Protective mechanisms of melatonin against hydrogen peroxide induced toxicity in human bone-marrow derived mesenchymal stem cells.
Can J Physiol Pharmacol. 2016 Dec 23. Epub 2016 Dec 23. PMID: 28177678
Many obstacles compromise the efficacy of bone marrow mesenchymal stem cells (MSCs) by inducing apoptosis in the grafted MSCs. Current study investigates the effect of melatonin on important mediators involved in survival of BM-MSCs in hydrogen peroxide (H2O2) apoptosis model.In brief, BM-MSCs were isolated treated with melatonin and then exposed to H2O2.Their viability was assessed by MTT assay and apoptotic fractions were evaluated through Annexin V, Hoechst staining and ADP/ATP ratio.

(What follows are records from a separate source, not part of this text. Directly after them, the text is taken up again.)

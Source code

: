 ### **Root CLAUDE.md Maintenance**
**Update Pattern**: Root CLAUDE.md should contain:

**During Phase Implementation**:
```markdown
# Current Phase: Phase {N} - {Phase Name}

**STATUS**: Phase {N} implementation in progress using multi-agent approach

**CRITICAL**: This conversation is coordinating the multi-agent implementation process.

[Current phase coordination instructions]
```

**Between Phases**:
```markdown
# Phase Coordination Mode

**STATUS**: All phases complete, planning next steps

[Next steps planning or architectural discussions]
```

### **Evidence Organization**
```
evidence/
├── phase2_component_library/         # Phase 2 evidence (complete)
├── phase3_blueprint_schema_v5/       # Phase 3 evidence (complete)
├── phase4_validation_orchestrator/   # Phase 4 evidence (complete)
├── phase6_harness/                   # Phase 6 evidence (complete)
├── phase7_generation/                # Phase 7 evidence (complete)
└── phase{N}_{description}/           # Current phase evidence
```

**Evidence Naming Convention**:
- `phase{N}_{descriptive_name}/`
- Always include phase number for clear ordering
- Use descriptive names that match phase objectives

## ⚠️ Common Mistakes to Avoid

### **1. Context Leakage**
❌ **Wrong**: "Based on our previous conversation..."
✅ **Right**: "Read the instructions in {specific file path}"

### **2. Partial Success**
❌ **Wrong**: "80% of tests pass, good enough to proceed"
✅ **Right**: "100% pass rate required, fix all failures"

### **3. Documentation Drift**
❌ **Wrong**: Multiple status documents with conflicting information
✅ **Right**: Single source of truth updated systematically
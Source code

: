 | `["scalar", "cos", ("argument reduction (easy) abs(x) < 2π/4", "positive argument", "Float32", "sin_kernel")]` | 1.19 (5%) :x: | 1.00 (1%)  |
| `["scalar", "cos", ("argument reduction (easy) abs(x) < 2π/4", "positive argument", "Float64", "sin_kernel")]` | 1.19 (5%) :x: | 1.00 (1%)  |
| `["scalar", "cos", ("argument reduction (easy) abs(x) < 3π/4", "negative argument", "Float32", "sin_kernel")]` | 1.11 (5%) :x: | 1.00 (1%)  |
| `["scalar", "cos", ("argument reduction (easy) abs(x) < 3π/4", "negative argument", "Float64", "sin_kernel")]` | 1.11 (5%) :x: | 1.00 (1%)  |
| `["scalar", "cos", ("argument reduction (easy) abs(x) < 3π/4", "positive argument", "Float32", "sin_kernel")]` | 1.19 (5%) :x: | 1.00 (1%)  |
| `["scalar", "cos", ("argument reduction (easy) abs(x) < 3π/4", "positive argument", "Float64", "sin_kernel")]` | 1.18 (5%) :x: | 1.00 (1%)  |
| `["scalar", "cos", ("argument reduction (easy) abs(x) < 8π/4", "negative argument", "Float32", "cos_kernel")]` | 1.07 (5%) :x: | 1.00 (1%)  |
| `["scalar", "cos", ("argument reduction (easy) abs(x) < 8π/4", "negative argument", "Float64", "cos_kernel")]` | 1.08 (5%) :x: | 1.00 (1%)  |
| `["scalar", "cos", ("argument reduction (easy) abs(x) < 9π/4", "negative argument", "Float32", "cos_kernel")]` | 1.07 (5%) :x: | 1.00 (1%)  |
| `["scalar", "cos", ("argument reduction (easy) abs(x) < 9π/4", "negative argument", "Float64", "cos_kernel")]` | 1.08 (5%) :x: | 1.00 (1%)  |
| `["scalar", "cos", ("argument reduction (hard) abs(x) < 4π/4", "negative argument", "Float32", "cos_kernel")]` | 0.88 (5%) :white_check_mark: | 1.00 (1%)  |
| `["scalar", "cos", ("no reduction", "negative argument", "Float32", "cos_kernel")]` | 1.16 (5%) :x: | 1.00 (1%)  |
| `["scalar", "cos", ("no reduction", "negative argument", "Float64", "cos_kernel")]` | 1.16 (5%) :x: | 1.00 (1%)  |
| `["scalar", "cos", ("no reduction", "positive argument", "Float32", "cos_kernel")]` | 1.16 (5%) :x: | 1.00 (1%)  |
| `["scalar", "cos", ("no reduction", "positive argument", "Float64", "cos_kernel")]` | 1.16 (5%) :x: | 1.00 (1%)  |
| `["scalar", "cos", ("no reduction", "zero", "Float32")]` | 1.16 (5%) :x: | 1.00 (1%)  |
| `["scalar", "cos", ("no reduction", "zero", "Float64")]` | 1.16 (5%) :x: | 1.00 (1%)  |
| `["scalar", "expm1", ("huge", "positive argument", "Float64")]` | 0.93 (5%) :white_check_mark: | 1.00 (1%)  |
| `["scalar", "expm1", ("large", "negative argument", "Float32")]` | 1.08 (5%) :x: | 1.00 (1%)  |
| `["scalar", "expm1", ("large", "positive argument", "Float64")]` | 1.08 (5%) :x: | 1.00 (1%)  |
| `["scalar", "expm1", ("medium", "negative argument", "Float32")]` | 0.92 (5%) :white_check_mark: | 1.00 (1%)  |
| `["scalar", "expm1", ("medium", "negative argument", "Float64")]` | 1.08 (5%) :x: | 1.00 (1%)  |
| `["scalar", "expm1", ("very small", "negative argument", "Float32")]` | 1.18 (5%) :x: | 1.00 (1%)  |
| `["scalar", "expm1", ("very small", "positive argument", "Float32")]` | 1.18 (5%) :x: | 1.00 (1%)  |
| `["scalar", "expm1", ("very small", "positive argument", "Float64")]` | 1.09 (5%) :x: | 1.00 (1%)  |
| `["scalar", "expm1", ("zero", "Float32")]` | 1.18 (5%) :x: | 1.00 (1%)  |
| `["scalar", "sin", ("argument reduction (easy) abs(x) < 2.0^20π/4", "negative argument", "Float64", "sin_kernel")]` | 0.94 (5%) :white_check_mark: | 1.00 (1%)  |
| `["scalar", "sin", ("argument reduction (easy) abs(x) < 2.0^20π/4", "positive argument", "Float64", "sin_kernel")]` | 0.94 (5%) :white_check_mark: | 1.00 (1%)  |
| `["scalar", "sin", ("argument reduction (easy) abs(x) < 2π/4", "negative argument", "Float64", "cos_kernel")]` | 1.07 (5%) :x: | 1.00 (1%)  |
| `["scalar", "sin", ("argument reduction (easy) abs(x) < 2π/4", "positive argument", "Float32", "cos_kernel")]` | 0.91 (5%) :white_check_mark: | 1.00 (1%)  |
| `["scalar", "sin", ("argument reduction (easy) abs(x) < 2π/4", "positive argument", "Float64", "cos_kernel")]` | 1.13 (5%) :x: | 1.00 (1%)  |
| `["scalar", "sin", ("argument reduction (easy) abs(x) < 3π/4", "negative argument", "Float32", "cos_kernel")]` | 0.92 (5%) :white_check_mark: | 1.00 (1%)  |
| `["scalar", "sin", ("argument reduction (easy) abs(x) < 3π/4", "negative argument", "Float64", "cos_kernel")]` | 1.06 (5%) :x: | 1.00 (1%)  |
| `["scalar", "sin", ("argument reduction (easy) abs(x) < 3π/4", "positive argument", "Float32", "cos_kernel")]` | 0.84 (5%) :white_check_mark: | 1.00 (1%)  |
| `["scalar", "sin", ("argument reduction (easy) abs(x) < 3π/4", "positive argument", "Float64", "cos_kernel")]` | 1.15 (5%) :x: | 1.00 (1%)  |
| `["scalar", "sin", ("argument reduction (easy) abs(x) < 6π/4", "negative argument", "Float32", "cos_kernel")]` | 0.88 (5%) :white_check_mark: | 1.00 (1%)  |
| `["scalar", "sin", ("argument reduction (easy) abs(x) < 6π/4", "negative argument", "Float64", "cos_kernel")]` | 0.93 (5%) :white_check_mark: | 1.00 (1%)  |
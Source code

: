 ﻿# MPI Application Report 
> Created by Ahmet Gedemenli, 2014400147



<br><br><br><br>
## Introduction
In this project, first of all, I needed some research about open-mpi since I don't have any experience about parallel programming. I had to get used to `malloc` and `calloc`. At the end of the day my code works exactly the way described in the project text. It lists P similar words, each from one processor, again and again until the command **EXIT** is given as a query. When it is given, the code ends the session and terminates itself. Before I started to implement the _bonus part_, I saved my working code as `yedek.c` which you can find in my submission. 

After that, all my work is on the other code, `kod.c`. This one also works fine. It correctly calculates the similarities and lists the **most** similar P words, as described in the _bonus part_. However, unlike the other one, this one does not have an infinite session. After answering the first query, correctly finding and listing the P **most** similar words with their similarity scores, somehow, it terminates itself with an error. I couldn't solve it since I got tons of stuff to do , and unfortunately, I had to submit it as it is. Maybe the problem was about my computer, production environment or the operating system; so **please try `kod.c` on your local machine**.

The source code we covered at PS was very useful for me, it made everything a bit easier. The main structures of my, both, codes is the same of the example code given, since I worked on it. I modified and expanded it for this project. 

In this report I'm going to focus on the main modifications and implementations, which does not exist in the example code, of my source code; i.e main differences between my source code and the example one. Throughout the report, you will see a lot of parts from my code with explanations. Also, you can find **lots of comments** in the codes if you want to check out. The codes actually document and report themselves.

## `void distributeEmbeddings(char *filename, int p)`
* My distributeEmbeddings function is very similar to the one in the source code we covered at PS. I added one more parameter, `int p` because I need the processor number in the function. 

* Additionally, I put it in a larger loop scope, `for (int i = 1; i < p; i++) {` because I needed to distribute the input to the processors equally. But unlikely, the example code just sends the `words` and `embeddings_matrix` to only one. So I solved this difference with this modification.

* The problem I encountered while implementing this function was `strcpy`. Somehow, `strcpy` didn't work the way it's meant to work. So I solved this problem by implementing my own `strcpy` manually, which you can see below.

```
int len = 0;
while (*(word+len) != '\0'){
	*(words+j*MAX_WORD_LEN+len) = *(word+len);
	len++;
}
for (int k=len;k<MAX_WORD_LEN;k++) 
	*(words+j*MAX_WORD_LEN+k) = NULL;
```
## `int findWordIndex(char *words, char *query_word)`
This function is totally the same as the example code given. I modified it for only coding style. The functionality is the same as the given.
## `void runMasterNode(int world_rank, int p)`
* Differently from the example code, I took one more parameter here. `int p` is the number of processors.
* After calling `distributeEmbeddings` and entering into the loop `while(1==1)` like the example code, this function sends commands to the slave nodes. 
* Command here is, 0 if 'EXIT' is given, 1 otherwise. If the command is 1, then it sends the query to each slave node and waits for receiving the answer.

Oxidative stress biomarkers including: ROS, total antioxidant power (TAP), superoxide dismutase (SOD) and catalase (CAT) activity, glutathione (GSH), thiol molecules and lipid peroxidation (LPO) levels were determined. Secretion of inflammatory cytokines (TNF-alpha and IL-6) were measured by ELISA assay.The proteins expression of caspase-3, Bax and Bcl-2, was also evaluated by western blotting.Melatonin pretreatment significantly increased viability and decreased apoptotic fraction of H2O2 exposed BM-MSCs.Melatonin also decreased ROS generation as well as increasing the activity of SOD and CAT enzymes and GSH content. Secretion of inflammatory cytokines in H2O2 exposed cells were also reduced by melatonin. Expression of caspase-3 and Bax proteins in H2O2 exposed cells was diminished by melatonin pretreatment. The findings suggest that melatonin may be an effectively protective agent against H2O2-induced oxidative stress and apoptosis in MSC.